Wenn wir den zweiten Draht den inducirten Draht, den ersten den inducirenden oder
Batteriedraht nennen, so sind bei x, x' und y, y' die freien Enden des inducirten Drahtes zu sehen.
Das eine Ende desselben steht mit dem Cylinder in leitender Verbindung, und x und y bilden die
abwechselnd fungirenden Spitzen desselben. x' und y' gehen durch eingekittete Glasröhren durch, sind daher
von dem Cylinder isolirt, dafür aber mit einander und mit dem anderen Ende des
inducirten Drahtes verbunden. Sobald daher der Batteriedraht unterbrochen wird,
springen auf beiden Seiten des Kolbens die Inductionsfunken über, können aber
natürlich nur auf der Seite entzündend wirken, wo sich gerade explosives Gas, je
nach der Stellung des oberen Schiebers, befindet.

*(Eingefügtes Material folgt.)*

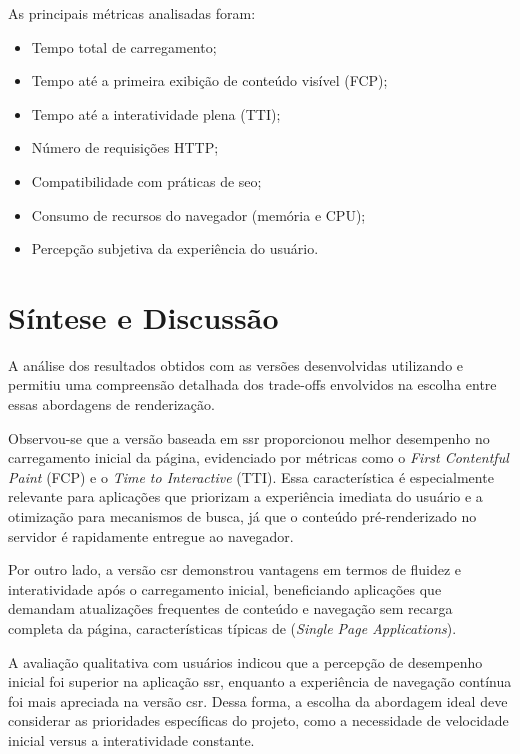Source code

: As principais métricas analisadas foram:

\begin{itemize}
    \item Tempo total de carregamento;
    \item Tempo até a primeira exibição de conteúdo visível (FCP);
    \item Tempo até a interatividade plena (TTI);
    \item Número de requisições HTTP;
    \item Compatibilidade com práticas de \acrshort{seo};
    \item Consumo de recursos do navegador (memória e CPU);
    \item Percepção subjetiva da experiência do usuário.
\end{itemize}


\section{Síntese e Discussão}
\label{sec:sintese-e-discussao}

A análise dos resultados obtidos com as versões desenvolvidas utilizando  e  permitiu uma compreensão detalhada dos trade-offs envolvidos na escolha entre essas abordagens de renderização.

Observou-se que a versão baseada em \acrshort{ssr} proporcionou melhor desempenho no carregamento inicial da página, evidenciado por métricas como o \textit{First Contentful Paint} (FCP) e o \textit{Time to Interactive} (TTI). Essa característica é especialmente relevante para aplicações que priorizam a experiência imediata do usuário e a otimização para mecanismos de busca, já que o conteúdo pré-renderizado no servidor é rapidamente entregue ao navegador.

Por outro lado, a versão \acrshort{csr} demonstrou vantagens em termos de fluidez e interatividade após o carregamento inicial, beneficiando aplicações que demandam atualizações frequentes de conteúdo e navegação sem recarga completa da página, características típicas de  (\textit{Single Page Applications}).

A avaliação qualitativa com usuários indicou que a percepção de desempenho inicial foi superior na aplicação \acrshort{ssr}, enquanto a experiência de navegação contínua foi mais apreciada na versão \acrshort{csr}. Dessa forma, a escolha da abordagem ideal deve considerar as prioridades específicas do projeto, como a necessidade de velocidade inicial versus a interatividade constante.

Die abwechselnde Schließung und Oeffnung des Batteriedrahtes wird durch den am
Schlitten D und der Kolbenstange C befindlichen Apparat ab, cd, ef (s. Fig. 3)
bewirkt.
Auf dem Schlittengestelle D befinden sich drei Schienen
a, b, c, d, e, f befestigt, die durch eine Unterlage
von Elfenbein von dem Schlittengestelle und von einander isolirt sind. Zwischen c, d und e, f liegt eine
Elfenbeinplatte in gleicher Ebene. a, b. steht mit dem
positiven Pole der Batterie, c, d und e, f mit dem anderen Pole der Batterie und unter
einander in leitender Verbindung. Fig. 5 zeigt den Vorgang
in schematicher Darstellung.
An dem Gleitkopf der Kolbenstange sind zwei Federn befestigt, deren längere auf der
Metallschiene a, b, deren kürzere auf den Schienen c, d – e, f
schleift.
Kurze Zeit, nachdem der Kolbenlauf von Links nach Rechts umgesetzt, geht die kürzere
Feder von c, d auf das Elfenbeinstück über. Der Strom
des Batteriedrahtes, der bisher vom Kohlenpole der Batterie (s. Fig. 5) nach dem
Inductions-Apparate, von dort nach a, b, durch
das Gleitstück nach c, d und von dort nach dem Zinkpole
der Batterie gegangen, wird plötzlich unterbrochen, und es entsteht nun ein kräftiger
Inductionsstrom und -Funke bei x, x', der genügt,
um das eingesaugte Gasgemisch zur Explosion zu bringen. Dasselbe Spiel des Apparats
wiederholt sich, sobald bei dem von Rechts nach Links gerichteten Kolbenlaufe die
kurze Feder des Gleitstückes e, f bei e verläßt.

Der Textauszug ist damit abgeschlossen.